→ **TASK INSTRUCTIONS**:
Locate each line below that includes "release" and reproduce it.

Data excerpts
§ §

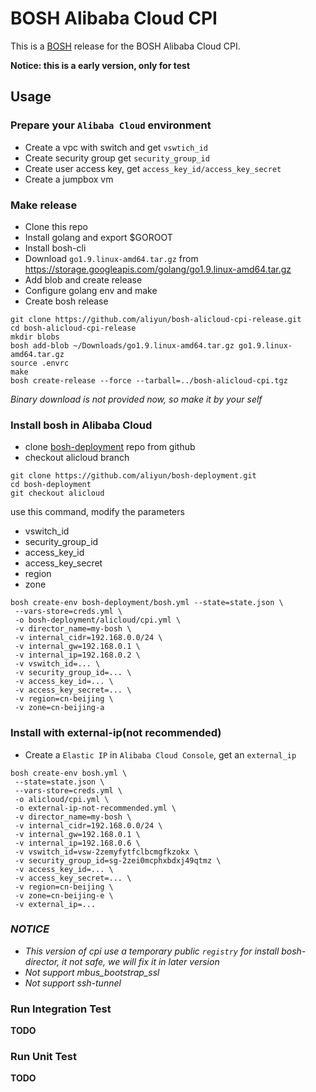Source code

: # BOSH Alibaba Cloud CPI

This is a [BOSH](http://bosh.io) release for the BOSH Alibaba Cloud CPI.

**Notice: this is a early version, only for test**

## Usage

### Prepare your `Alibaba Cloud` environment

- Create a vpc with switch and get `vswtich_id`
- Create security group get `security_group_id`
- Create user access key, get `access_key_id/access_key_secret`
- Create a jumpbox vm

### Make release

- Clone this repo
- Install golang and export $GOROOT
- Install bosh-cli
- Download `go1.9.linux-amd64.tar.gz` from https://storage.googleapis.com/golang/go1.9.linux-amd64.tar.gz
- Add blob and create release
- Configure golang env and make
- Create bosh release

```
git clone https://github.com/aliyun/bosh-alicloud-cpi-release.git
cd bosh-alicloud-cpi-release
mkdir blobs
bosh add-blob ~/Downloads/go1.9.linux-amd64.tar.gz go1.9.linux-amd64.tar.gz
source .envrc
make
bosh create-release --force --tarball=../bosh-alicloud-cpi.tgz
```
*Binary download is not provided now, so make it by your self*

### Install bosh in Alibaba Cloud

- clone [bosh-deployment](https://github.com/aliyun/bosh-deployment) repo from github
- checkout alicloud branch

```
git clone https://github.com/aliyun/bosh-deployment.git
cd bosh-deployment
git checkout alicloud
```

use this command, modify the parameters

- vswitch_id
- security_group_id
- access_key_id
- access_key_secret
- region
- zone

```
bosh create-env bosh-deployment/bosh.yml --state=state.json \
 --vars-store=creds.yml \
 -o bosh-deployment/alicloud/cpi.yml \
 -v director_name=my-bosh \
 -v internal_cidr=192.168.0.0/24 \
 -v internal_gw=192.168.0.1 \
 -v internal_ip=192.168.0.2 \
 -v vswitch_id=... \
 -v security_group_id=... \
 -v access_key_id=... \
 -v access_key_secret=... \
 -v region=cn-beijing \
 -v zone=cn-beijing-a
```

### Install with external-ip(not recommended)

- Create a `Elastic IP` in `Alibaba Cloud Console`, get an `external_ip`

```
bosh create-env bosh.yml \
 --state=state.json \
 --vars-store=creds.yml \
 -o alicloud/cpi.yml \
 -o external-ip-not-recommended.yml \
 -v director_name=my-bosh \
 -v internal_cidr=192.168.0.0/24 \
 -v internal_gw=192.168.0.1 \
 -v internal_ip=192.168.0.6 \
 -v vswitch_id=vsw-2zemyfytfclbcmgfkzokx \
 -v security_group_id=sg-2zei0mcphxbdxj49qtmz \
 -v access_key_id=... \
 -v access_key_secret=... \
 -v region=cn-beijing \
 -v zone=cn-beijing-e \
 -v external_ip=...
```

### *NOTICE*

- *This version of cpi use a temporary public `registry` for install bosh-director, it not safe, we will fix it in later version*
- *Not support mbus_bootstrap_ssl*
- *Not support ssh-tunnel*

### Run Integration Test

**TODO**

### Run Unit Test

**TODO**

§ §

→ **ANSWER TO THE PROBLEM**:
This is a [BOSH](http://bosh.io) release for the BOSH Alibaba Cloud CPI.
### Make release
- Add blob and create release
- Create bosh release
git clone https://github.com/aliyun/bosh-alicloud-cpi-release.git
cd bosh-alicloud-cpi-release
bosh create-release --force --tarball=../bosh-alicloud-cpi.tgz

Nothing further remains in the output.